- [Exercise objective]: Please write out each entry below exactly as it appears.

Record extracts below:

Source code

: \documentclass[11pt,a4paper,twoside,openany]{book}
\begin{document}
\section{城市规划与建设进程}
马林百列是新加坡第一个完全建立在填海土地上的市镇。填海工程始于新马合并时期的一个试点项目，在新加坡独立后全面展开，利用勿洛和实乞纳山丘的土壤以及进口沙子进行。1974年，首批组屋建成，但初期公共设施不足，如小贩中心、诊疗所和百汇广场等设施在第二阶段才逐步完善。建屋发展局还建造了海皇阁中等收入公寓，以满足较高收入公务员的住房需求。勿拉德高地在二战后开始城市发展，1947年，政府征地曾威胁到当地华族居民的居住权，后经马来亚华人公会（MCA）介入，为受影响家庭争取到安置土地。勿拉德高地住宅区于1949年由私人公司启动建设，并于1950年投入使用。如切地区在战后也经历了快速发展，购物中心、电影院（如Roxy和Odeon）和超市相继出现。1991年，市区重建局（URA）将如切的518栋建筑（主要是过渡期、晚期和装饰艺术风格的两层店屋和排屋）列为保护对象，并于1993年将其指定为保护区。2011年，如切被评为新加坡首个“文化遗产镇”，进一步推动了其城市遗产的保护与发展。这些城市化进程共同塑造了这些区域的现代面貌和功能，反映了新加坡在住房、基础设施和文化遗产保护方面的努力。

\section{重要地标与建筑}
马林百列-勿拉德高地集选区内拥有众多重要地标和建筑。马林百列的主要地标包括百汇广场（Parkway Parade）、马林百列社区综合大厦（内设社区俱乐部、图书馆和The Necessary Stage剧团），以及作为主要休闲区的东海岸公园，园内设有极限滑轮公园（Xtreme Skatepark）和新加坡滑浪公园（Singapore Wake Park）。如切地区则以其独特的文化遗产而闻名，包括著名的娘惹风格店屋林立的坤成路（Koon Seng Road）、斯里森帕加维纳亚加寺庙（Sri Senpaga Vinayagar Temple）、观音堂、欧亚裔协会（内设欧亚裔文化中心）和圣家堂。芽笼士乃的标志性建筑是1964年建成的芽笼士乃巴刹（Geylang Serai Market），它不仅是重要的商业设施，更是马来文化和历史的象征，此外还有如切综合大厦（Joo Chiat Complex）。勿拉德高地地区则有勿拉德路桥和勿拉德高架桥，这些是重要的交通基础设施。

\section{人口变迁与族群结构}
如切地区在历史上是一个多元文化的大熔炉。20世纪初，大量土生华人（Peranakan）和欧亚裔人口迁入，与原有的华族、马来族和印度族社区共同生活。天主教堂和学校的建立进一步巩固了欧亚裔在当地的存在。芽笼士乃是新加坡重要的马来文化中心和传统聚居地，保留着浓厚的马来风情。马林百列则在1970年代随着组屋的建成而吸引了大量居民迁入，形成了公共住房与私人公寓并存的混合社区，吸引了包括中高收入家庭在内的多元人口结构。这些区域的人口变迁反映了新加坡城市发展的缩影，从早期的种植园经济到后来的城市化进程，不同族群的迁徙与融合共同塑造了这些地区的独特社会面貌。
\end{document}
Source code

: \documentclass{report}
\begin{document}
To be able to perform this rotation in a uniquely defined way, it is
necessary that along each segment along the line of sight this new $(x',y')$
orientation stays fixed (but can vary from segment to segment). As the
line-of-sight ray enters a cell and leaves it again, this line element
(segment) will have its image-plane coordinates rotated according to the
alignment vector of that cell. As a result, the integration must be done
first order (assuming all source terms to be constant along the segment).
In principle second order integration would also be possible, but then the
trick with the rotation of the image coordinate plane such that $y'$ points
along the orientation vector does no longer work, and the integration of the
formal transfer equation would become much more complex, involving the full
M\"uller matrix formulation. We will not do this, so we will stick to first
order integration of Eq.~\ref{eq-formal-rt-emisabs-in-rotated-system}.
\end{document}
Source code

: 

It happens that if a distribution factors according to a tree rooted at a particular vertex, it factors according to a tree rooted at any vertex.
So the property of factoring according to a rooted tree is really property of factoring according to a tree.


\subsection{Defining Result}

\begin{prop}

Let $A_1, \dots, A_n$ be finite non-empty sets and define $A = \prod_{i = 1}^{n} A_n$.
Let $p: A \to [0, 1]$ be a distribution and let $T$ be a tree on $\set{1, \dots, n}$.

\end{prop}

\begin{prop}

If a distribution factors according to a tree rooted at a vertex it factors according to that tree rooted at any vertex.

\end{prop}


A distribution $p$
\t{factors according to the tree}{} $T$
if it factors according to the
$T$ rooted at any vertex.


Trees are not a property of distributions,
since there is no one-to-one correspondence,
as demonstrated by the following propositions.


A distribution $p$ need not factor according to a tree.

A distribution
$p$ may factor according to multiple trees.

End of Record extracts.

- [Exercise response]:
Source code

: \documentclass[11pt,a4paper,twoside,openany]{book}
\begin{document}
\section{城市规划与建设进程}
马林百列是新加坡第一个完全建立在填海土地上的市镇。填海工程始于新马合并时期的一个试点项目，在新加坡独立后全面展开，利用勿洛和实乞纳山丘的土壤以及进口沙子进行。1974年，首批组屋建成，但初期公共设施不足，如小贩中心、诊疗所和百汇广场等设施在第二阶段才逐步完善。建屋发展局还建造了海皇阁中等收入公寓，以满足较高收入公务员的住房需求。勿拉德高地在二战后开始城市发展，1947年，政府征地曾威胁到当地华族居民的居住权，后经马来亚华人公会（MCA）介入，为受影响家庭争取到安置土地。勿拉德高地住宅区于1949年由私人公司启动建设，并于1950年投入使用。如切地区在战后也经历了快速发展，购物中心、电影院（如Roxy和Odeon）和超市相继出现。1991年，市区重建局（URA）将如切的518栋建筑（主要是过渡期、晚期和装饰艺术风格的两层店屋和排屋）列为保护对象，并于1993年将其指定为保护区。2011年，如切被评为新加坡首个“文化遗产镇”，进一步推动了其城市遗产的保护与发展。这些城市化进程共同塑造了这些区域的现代面貌和功能，反映了新加坡在住房、基础设施和文化遗产保护方面的努力。

\section{重要地标与建筑}
马林百列-勿拉德高地集选区内拥有众多重要地标和建筑。马林百列的主要地标包括百汇广场（Parkway Parade）、马林百列社区综合大厦（内设社区俱乐部、图书馆和The Necessary Stage剧团），以及作为主要休闲区的东海岸公园，园内设有极限滑轮公园（Xtreme Skatepark）和新加坡滑浪公园（Singapore Wake Park）。如切地区则以其独特的文化遗产而闻名，包括著名的娘惹风格店屋林立的坤成路（Koon Seng Road）、斯里森帕加维纳亚加寺庙（Sri Senpaga Vinayagar Temple）、观音堂、欧亚裔协会（内设欧亚裔文化中心）和圣家堂。芽笼士乃的标志性建筑是1964年建成的芽笼士乃巴刹（Geylang Serai Market），它不仅是重要的商业设施，更是马来文化和历史的象征，此外还有如切综合大厦（Joo Chiat Complex）。勿拉德高地地区则有勿拉德路桥和勿拉德高架桥，这些是重要的交通基础设施。

\section{人口变迁与族群结构}
如切地区在历史上是一个多元文化的大熔炉。20世纪初，大量土生华人（Peranakan）和欧亚裔人口迁入，与原有的华族、马来族和印度族社区共同生活。天主教堂和学校的建立进一步巩固了欧亚裔在当地的存在。芽笼士乃是新加坡重要的马来文化中心和传统聚居地，保留着浓厚的马来风情。马林百列则在1970年代随着组屋的建成而吸引了大量居民迁入，形成了公共住房与私人公寓并存的混合社区，吸引了包括中高收入家庭在内的多元人口结构。这些区域的人口变迁反映了新加坡城市发展的缩影，从早期的种植园经济到后来的城市化进程，不同族群的迁徙与融合共同塑造了这些地区的独特社会面貌。
\end{document}
Source code

: \documentclass{report}
\begin{document}
To be able to perform this rotation in a uniquely defined way, it is
necessary that along each segment along the line of sight this new $(x',y')$
orientation stays fixed (but can vary from segment to segment). As the
line-of-sight ray enters a cell and leaves it again, this line element
(segment) will have its image-plane coordinates rotated according to the
alignment vector of that cell. As a result, the integration must be done
first order (assuming all source terms to be constant along the segment).
In principle second order integration would also be possible, but then the
trick with the rotation of the image coordinate plane such that $y'$ points
along the orientation vector does no longer work, and the integration of the
formal transfer equation would become much more complex, involving the full
M\"uller matrix formulation. We will not do this, so we will stick to first
order integration of Eq.~\ref{eq-formal-rt-emisabs-in-rotated-system}.
\end{document}
Source code

: 

It happens that if a distribution factors according to a tree rooted at a particular vertex, it factors according to a tree rooted at any vertex.
So the property of factoring according to a rooted tree is really property of factoring according to a tree.


\subsection{Defining Result}

\begin{prop}

Let $A_1, \dots, A_n$ be finite non-empty sets and define $A = \prod_{i = 1}^{n} A_n$.
Let $p: A \to [0, 1]$ be a distribution and let $T$ be a tree on $\set{1, \dots, n}$.

\end{prop}

\begin{prop}

If a distribution factors according to a tree rooted at a vertex it factors according to that tree rooted at any vertex.

\end{prop}


A distribution $p$
\t{factors according to the tree}{} $T$
if it factors according to the
$T$ rooted at any vertex.


Trees are not a property of distributions,
since there is no one-to-one correspondence,
as demonstrated by the following propositions.


A distribution $p$ need not factor according to a tree.

A distribution
$p$ may factor according to multiple trees.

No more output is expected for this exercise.